**THE DATA**
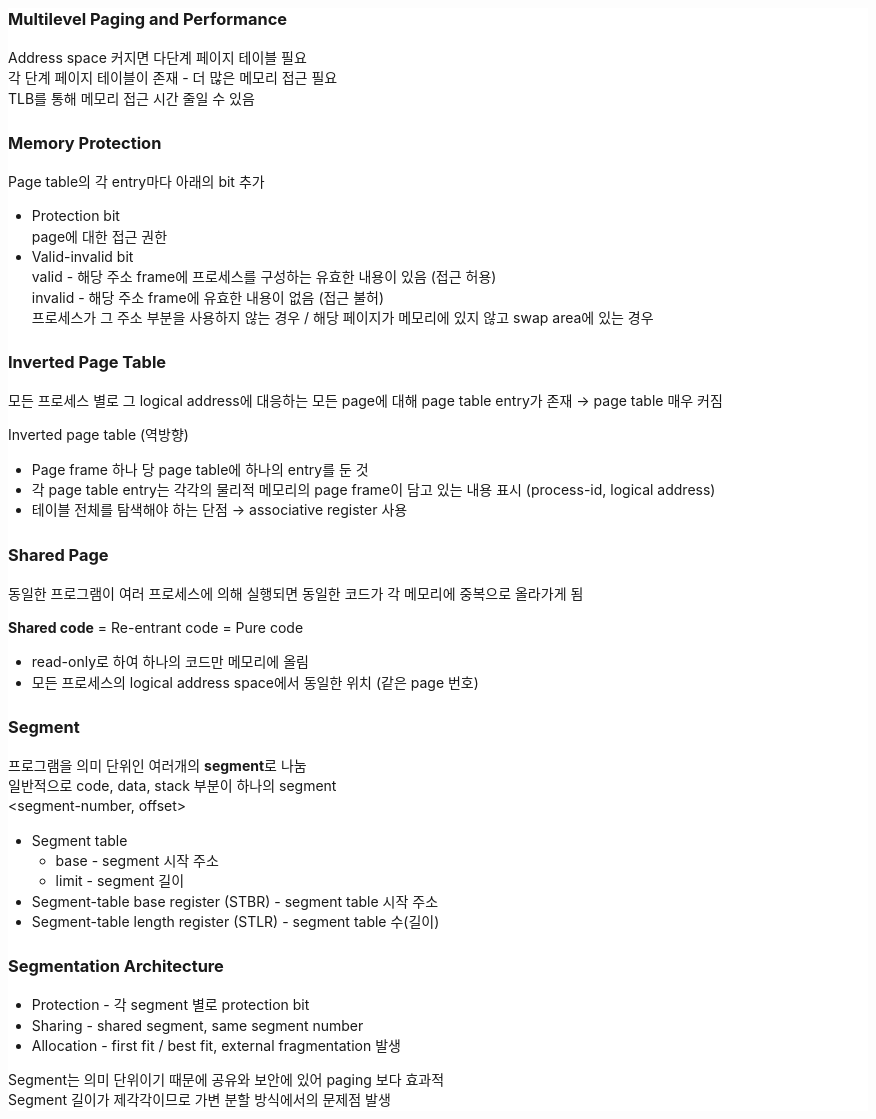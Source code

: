 ### Multilevel Paging and Performance

Address space 커지면 다단계 페이지 테이블 필요<br>
각 단계 페이지 테이블이 존재 - 더 많은 메모리 접근 필요<br>
TLB를 통해 메모리 접근 시간 줄일 수 있음

### Memory Protection

Page table의 각 entry마다 아래의 bit 추가

- Protection bit<br>
page에 대한 접근 권한
- Valid-invalid bit<br>
valid - 해당 주소 frame에 프로세스를 구성하는 유효한 내용이 있음 (접근 허용)<br>
invalid - 해당 주소 frame에 유효한 내용이 없음 (접근 불허)<br>
프로세스가 그 주소 부분을 사용하지 않는 경우 / 해당 페이지가 메모리에 있지 않고 swap area에 있는 경우

### Inverted Page Table

모든 프로세스 별로 그 logical address에 대응하는 모든 page에 대해 page table entry가 존재 → page table 매우 커짐

Inverted page table (역방향)

- Page frame 하나 당 page table에 하나의 entry를 둔 것
- 각 page table entry는 각각의 물리적 메모리의 page frame이 담고 있는 내용 표시 (process-id, logical address)
- 테이블 전체를 탐색해야 하는 단점 → associative register 사용

### Shared Page

동일한 프로그램이 여러 프로세스에 의해 실행되면 동일한 코드가 각 메모리에 중복으로 올라가게 됨

**Shared code** = Re-entrant code = Pure code

- read-only로 하여 하나의 코드만 메모리에 올림
- 모든 프로세스의 logical address space에서 동일한 위치 (같은 page 번호)

### Segment

프로그램을 의미 단위인 여러개의 **segment**로 나눔<br>
일반적으로 code, data, stack 부분이 하나의 segment<br>
<segment-number, offset>

- Segment table
    - base - segment 시작 주소
    - limit - segment 길이
- Segment-table base register (STBR) - segment table 시작 주소
- Segment-table length register (STLR) - segment table 수(길이)

### Segmentation Architecture

- Protection - 각 segment 별로 protection bit
- Sharing - shared segment, same segment number
- Allocation - first fit / best fit, external fragmentation 발생

Segment는 의미 단위이기 때문에 공유와 보안에 있어 paging 보다 효과적<br>
Segment 길이가 제각각이므로 가변 분할 방식에서의 문제점 발생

**EXERCISE GOAL**
Set down, please, the lines from the line holding "- Segment-table base" through the final line of the data, exactly and with nothing added.

**EXERCISE RESPONSE**
- Segment-table base register (STBR) - segment table 시작 주소
- Segment-table length register (STLR) - segment table 수(길이)

### Segmentation Architecture

- Protection - 각 segment 별로 protection bit
- Sharing - shared segment, same segment number
- Allocation - first fit / best fit, external fragmentation 발생

Segment는 의미 단위이기 때문에 공유와 보안에 있어 paging 보다 효과적<br>
Segment 길이가 제각각이므로 가변 분할 방식에서의 문제점 발생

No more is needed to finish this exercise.